Es sind "nicht ihre Parteien", die die Demonstration auf dem Augsburger Rathausplatz organisieren, schreibt Augsburgs Oberbürgermeisterin Eva Weber im Vorfeld. "Doch es ist meine Demokratie, meine Freiheit und mein Land." Also macht sich die CSU-Politikerin bei strahlendem Sonnenschein auf den Weg, um an der Protest-Veranstaltung teilzunehmen, die von den Jugendorganisationen von SPD und Grünen organisiert wurde.
50 Personen hatten die Organisatoren im Vorfeld der Demo angemeldet. Gekommen sind jedoch rund 700, so die Polizei. Es sind Menschen aller Altersklassen. Auch etliche Familien. Dann steigt Weber aufs Podium und kommt schnell auf die Recherchen zu sprechen, nach denen wichtige AfD-Politiker Millionen Menschen mit Migrationsgeschichte aus Deutschland vertreiben wollen.
Weber: "Selten etwas Perfideres und Widerlicheres gelesen"
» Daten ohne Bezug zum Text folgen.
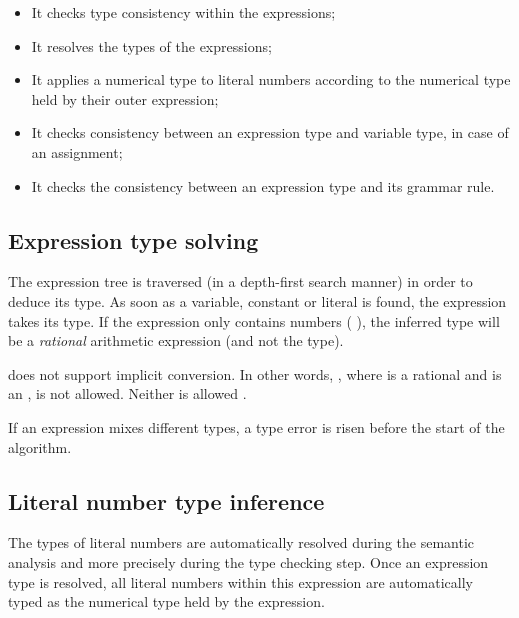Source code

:\begin{itemize}
	\item It checks type consistency within the expressions;
	\item It resolves the types of the expressions;
	\item It applies a numerical type to literal numbers according to the numerical type held by their outer expression;
	\item It checks consistency between an expression type and variable type, in case of an assignment;
	\item It checks the consistency between an expression type and its grammar rule.
\end{itemize}

\subsection{Expression type solving}

The expression tree is traversed (in a depth-first search manner) in order to deduce its type.
As soon as a variable, constant or literal is found, the expression takes its type.
If the expression only contains numbers (\eg{} ), the inferred type will be a \emph{rational} arithmetic expression (and not the  type).

\imitator{} does not support implicit conversion.
In other words, , where  is a rational and  is an , is not allowed.
Neither is allowed .

If an expression mixes different types, a type error is risen before the start of the algorithm.


\subsection{Literal number type inference}

The types of literal numbers are automatically resolved during the semantic analysis and more precisely during the type checking step.
Once an expression type is resolved, all literal numbers within this expression are automatically typed as the numerical type held by the expression.

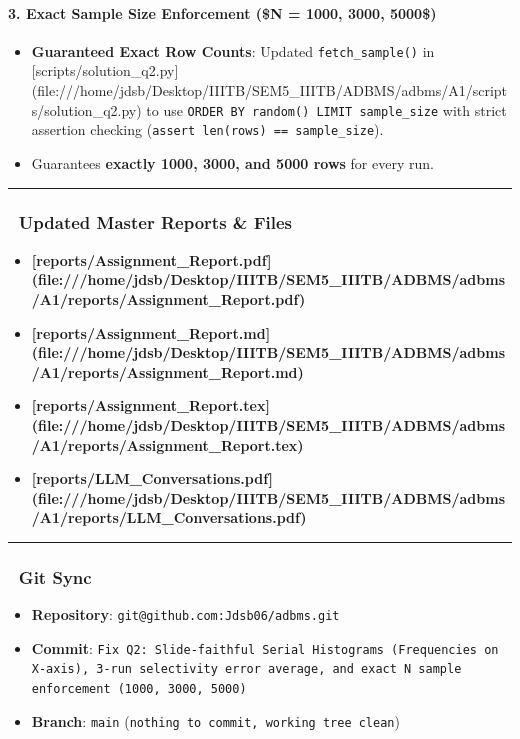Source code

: \documentclass[11pt,a4paper]{article}
\begin{document}
\paragraph{3. Exact Sample Size Enforcement (\$N = 1000, 3000, 5000\$)}
\begin{itemize}
\item \textbf{Guaranteed Exact Row Counts}: Updated \texttt{fetch\_sample()} in [scripts/solution\_q2.py](file:///home/jdsb/Desktop/IIITB/SEM5\_IIITB/ADBMS/adbms/A1/scripts/solution\_q2.py) to use \texttt{ORDER BY random() LIMIT sample\_size} with strict assertion checking (\texttt{assert len(rows) == sample\_size}).
\item Guarantees \textbf{exactly 1000, 3000, and 5000 rows} for every run.
\end{itemize}

\hrule


\subsubsection{📄 Updated Master Reports \& Files}
\begin{itemize}
\item \textbf{[reports/Assignment\_Report.pdf](file:///home/jdsb/Desktop/IIITB/SEM5\_IIITB/ADBMS/adbms/A1/reports/Assignment\_Report.pdf)}
\item \textbf{[reports/Assignment\_Report.md](file:///home/jdsb/Desktop/IIITB/SEM5\_IIITB/ADBMS/adbms/A1/reports/Assignment\_Report.md)}
\item \textbf{[reports/Assignment\_Report.tex](file:///home/jdsb/Desktop/IIITB/SEM5\_IIITB/ADBMS/adbms/A1/reports/Assignment\_Report.tex)}
\item \textbf{[reports/LLM\_Conversations.pdf](file:///home/jdsb/Desktop/IIITB/SEM5\_IIITB/ADBMS/adbms/A1/reports/LLM\_Conversations.pdf)}
\end{itemize}

\hrule


\subsubsection{🐙 Git Sync}
\begin{itemize}
\item \textbf{Repository}: \texttt{git@github.com:Jdsb06/adbms.git}
\item \textbf{Commit}: \texttt{Fix Q2: Slide-faithful Serial Histograms (Frequencies on X-axis), 3-run selectivity error average, and exact N sample enforcement (1000, 3000, 5000)}
\item \textbf{Branch}: \texttt{main} (\texttt{nothing to commit, working tree clean})
\end{itemize}
\end{document}
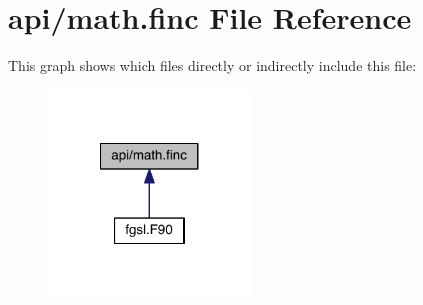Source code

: \hypertarget{math_8finc}{\section{api/math.finc File Reference}
\label{math_8finc}
}
This graph shows which files directly or indirectly include this file\-:
\nopagebreak
\begin{figure}[H]
\begin{center}
\leavevmode
\includegraphics[width=152pt]{math_8finc__dep__incl}
\end{center}
\end{figure}
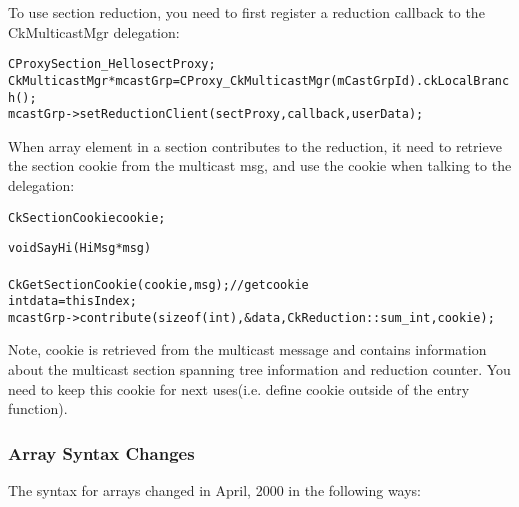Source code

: To use section reduction, you need to first register a reduction callback to
the CkMulticastMgr delegation:

\begin{alltt}
  CProxySection_Hello sectProxy;
  CkMulticastMgr *mcastGrp = CProxy_CkMulticastMgr(mCastGrpId).ckLocalBranch();
  mcastGrp->setReductionClient(sectProxy, callback, userData);
\end{alltt}

When array element in a section contributes to the reduction, it need to 
retrieve the section cookie from the multicast msg, and use the cookie when
talking to the delegation:

\begin{alltt}
  CkSectionCookie cookie;

  void SayHi(HiMsg *msg)
  {
    CkGetSectionCookie(cookie, msg);     // get cookie
    int data = thisIndex;
    mcastGrp->contribute(sizeof(int), &data, CkReduction::sum_int, cookie);
  }
\end{alltt}

Note, cookie is retrieved from the multicast message and contains information
about the multicast section spanning tree information and reduction counter.
You need to keep this cookie for next uses(i.e. define cookie outside of the 
entry function).

\subsubsection{Array Syntax Changes}

The syntax for arrays changed in April, 2000 in the following ways:

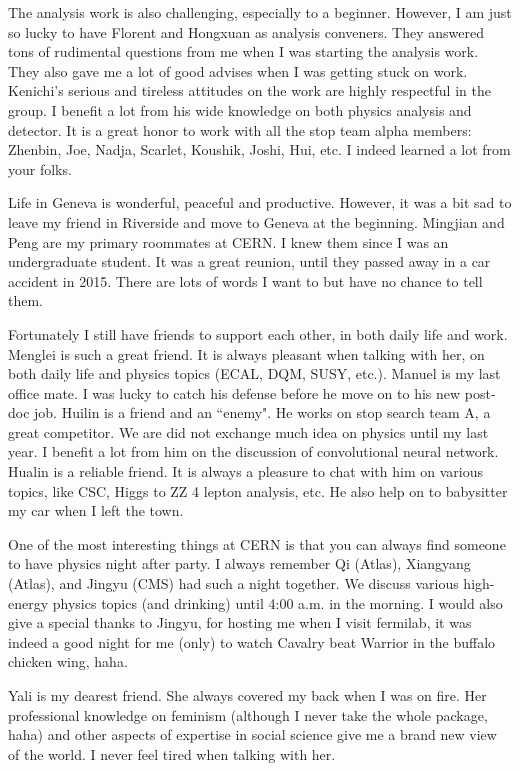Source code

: \documentclass[oneside,final,letterpaper]{ucr}
\begin{document}
\begin{frontmatter}
\begin{acknowledgements}
The analysis work is also challenging, especially to a beginner. However, I am just so lucky to have Florent and Hongxuan as analysis conveners. They answered tons of rudimental questions from me when I was starting the analysis work. They also gave me a lot of good advises when I was getting stuck on work. Kenichi's serious and tireless attitudes on the work are highly respectful in the group. I benefit a lot from his wide knowledge on both physics analysis and detector. It is a great honor to work with all the stop team alpha members: Zhenbin, Joe, Nadja, Scarlet, Koushik, Joshi, Hui, etc. I indeed learned a lot from your folks. 

Life in Geneva is wonderful, peaceful and productive. However, it was a bit sad to leave my friend in Riverside and move to Geneva at the beginning. Mingjian and Peng are my primary roommates at CERN. I knew them since I was an undergraduate student. It was a great reunion, until they passed away in a car accident in 2015. There are lots of words I want to but have no chance to tell them. 

Fortunately I still have friends to support each other, in both daily life and work. Menglei is such a great friend. It is always pleasant when talking with her, on both daily life and physics topics (ECAL, DQM, SUSY, etc.). Manuel is my last office mate. I was lucky to catch his defense before he move on to his new post-doc job. Huilin is a friend and an ``enemy". He works on stop search team A, a great competitor. We are did not exchange much idea on physics until my last year. I benefit a lot from him on the discussion of convolutional neural network. Hualin is a reliable friend. It is always a pleasure to chat with him on various topics, like CSC, Higgs to ZZ 4 lepton analysis, etc. He also help on to babysitter my car when I left the town. 

One of the most interesting things at CERN is that you can always find someone to have physics night after party. I always remember Qi (Atlas), Xiangyang (Atlas), and Jingyu (CMS) had such a night together. We discuss various high-energy physics topics (and drinking) until 4:00 a.m. in the morning. I would also give a special thanks to Jingyu, for hosting me when I visit fermilab, it was indeed a good night for me (only) to watch Cavalry beat Warrior in the buffalo chicken wing, haha. 

Yali is my dearest friend. She always covered my back when I was on fire. Her professional knowledge on feminism (although I never take the whole package, haha) and other aspects of expertise in social science give me a brand new view of the world. I never feel tired when talking with her. 


\end{acknowledgements}
\end{frontmatter}
\end{document}
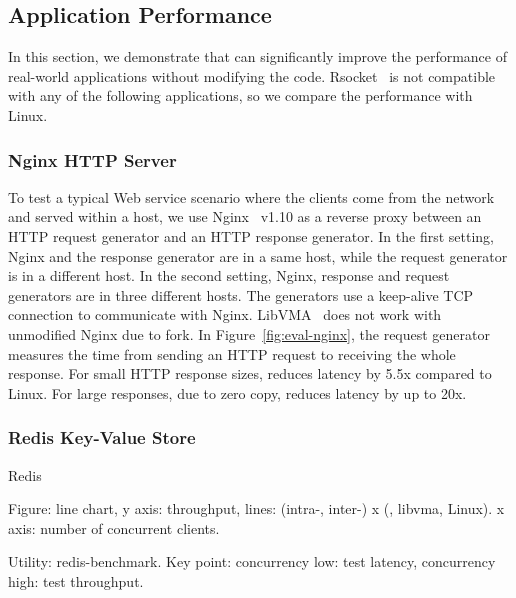 \subsection{Application Performance}
\label{subsec:application}

In this section, we demonstrate that \sys{} can significantly improve the performance of real-world applications without modifying the code.
Rsocket~\cite{rsockets} is not compatible with any of the following applications, so we compare the performance with Linux.

\subsubsection{Nginx HTTP Server}
\quad

To test a typical Web service scenario where the clients come from the network and served within a host, we use Nginx~\cite{nginx} v1.10 as a reverse proxy between an HTTP request generator and an HTTP response generator.
In the first setting, Nginx and the response generator are in a same host, while the request generator is in a different host.
In the second setting, Nginx, response and request generators are in three different hosts.
The generators use a keep-alive TCP connection to communicate with Nginx.
LibVMA~\cite{libvma} does not work with unmodified Nginx due to fork.
In Figure~\ref{fig:eval-nginx}, the request generator measures the time from sending an HTTP request to receiving the whole response.
For small HTTP response sizes, \sys{} reduces latency by 5.5x compared to Linux.
For large responses, due to zero copy, \sys{} reduces latency by up to 20x.



\subsubsection{Redis Key-Value Store}
\quad

Redis~\cite{redis}

Figure: line chart, y axis: throughput, lines: (intra-, inter-) x (\sys{}, libvma, Linux). x axis: number of concurrent clients.

Utility: redis-benchmark.
Key point: concurrency low: test latency, concurrency high: test throughput.

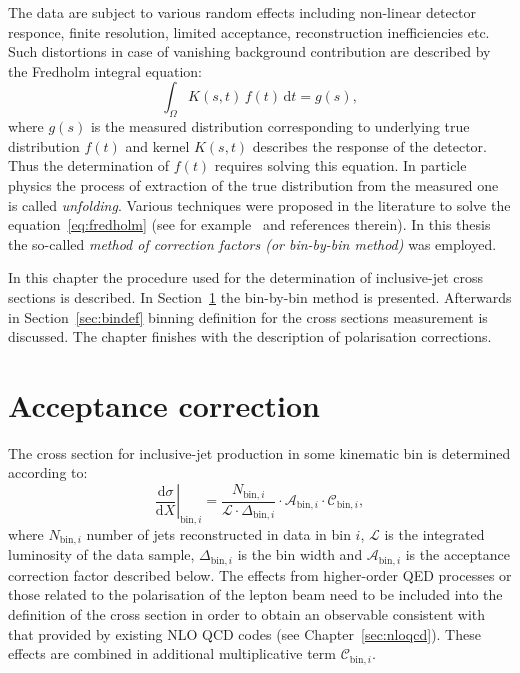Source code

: The data are subject to various random effects including non-linear detector responce, finite resolution, limited acceptance, reconstruction inefficiencies etc. Such distortions in case of vanishing background contribution are described by the Fredholm integral equation:
\begin{equation}
 \int_\Omega K\left(s,t\right)\,f\left(t\right)\,\mathrm{d}t = g\left(s\right),
 \label{eq:fredholm}
\end{equation}
where $g\left(s\right)$ is the measured distribution corresponding to underlying true distribution $f\left(t\right)$ and kernel $K\left(s,t\right)$ describes the response of the detector. Thus the determination of $f\left(t\right)$ requires solving this equation.
In particle physics the process of extraction of the true distribution from the measured one is called \emph{unfolding}. Various techniques were proposed in the literature to solve the equation~\ref{eq:fredholm} (see for example~\cite{statistics book page 187} and references therein). In this thesis the so-called \emph{method of correction factors (or bin-by-bin method)} was employed.

In this chapter the procedure used for the determination of inclusive-jet cross sections is described. In Section~\ref{sec:acccor} the bin-by-bin method is presented. Afterwards in Section~\ref{sec:bindef} binning definition for the cross sections measurement is discussed. The chapter finishes with the description of polarisation corrections.

\section{Acceptance correction}
\label{sec:acccor}
The cross section for inclusive-jet production in some kinematic bin is determined according to:
\begin{equation}
 \left.\frac{\mathrm{d}\sigma}{\mathrm{d}X}\right|_{\mathrm{bin},i} = \frac{N_{\mathrm{bin},i}}{\mathcal{L} \cdot \Delta_{\mathrm{bin},i}} \cdot \mathcal{A}_{\mathrm{bin},i} \cdot \mathcal{C}_{\mathrm{bin},i},
\end{equation}
where $N_{\mathrm{bin},i}$ number of jets reconstructed in data in bin $i$, $\mathcal{L}$ is the integrated luminosity of the data sample, $\Delta_{\mathrm{bin},i}$ is the bin width and $\mathcal{A}_{\mathrm{bin},i}$ is the acceptance correction factor described below. The effects from higher-order QED processes or those related to the polarisation of the lepton beam need to be included into the definition of the cross section in order to obtain an observable consistent with that provided by existing NLO QCD codes (see Chapter~\ref{sec:nloqcd}). These effects are combined in additional multiplicative term $\mathcal{C}_{\mathrm{bin},i}$.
"Ich glaube, ich habe selten etwas Perfideres und Widerlicheres als diesen Bericht gelesen", sagt Weber. "Mir ist schlecht geworden. Ich frage mich wirklich, wie weit es in diesem Land gekommen ist, dass sowas wieder ganz selbstverständlich gesprochen werden kann. Es ist unfassbar, dass im Jahr 2024 wieder so eine Grundstimmung da ist."
Der Präsident des Bayerischen Verfassungsschutzes habe erklärt, dass der Rechtsextremismus in der Mitte der Gesellschaft angekommen sei, von der Mitte der Gesellschaft aber auch nicht bekämpft werde und es daher ein Defizit gebe, zitiert Weber Bayerns obersten Verfassungsschützer: "Das ist ganz schön starker Tobak für einen Verfassungsschutzpräsidenten, der Beamter ist, der Behördenleiter ist und der eigentlich der Neutralität verpflichtet ist", so die CSU-Politikerin. "Wir brauchen einen Schulterschluss der Mitte." Auch ihre eigene Partei nimmt Weber ausdrücklich in die Pflicht: "Die CSU hat eine besondere Verantwortung, die Brandmauer zur AfD hochzuhalten."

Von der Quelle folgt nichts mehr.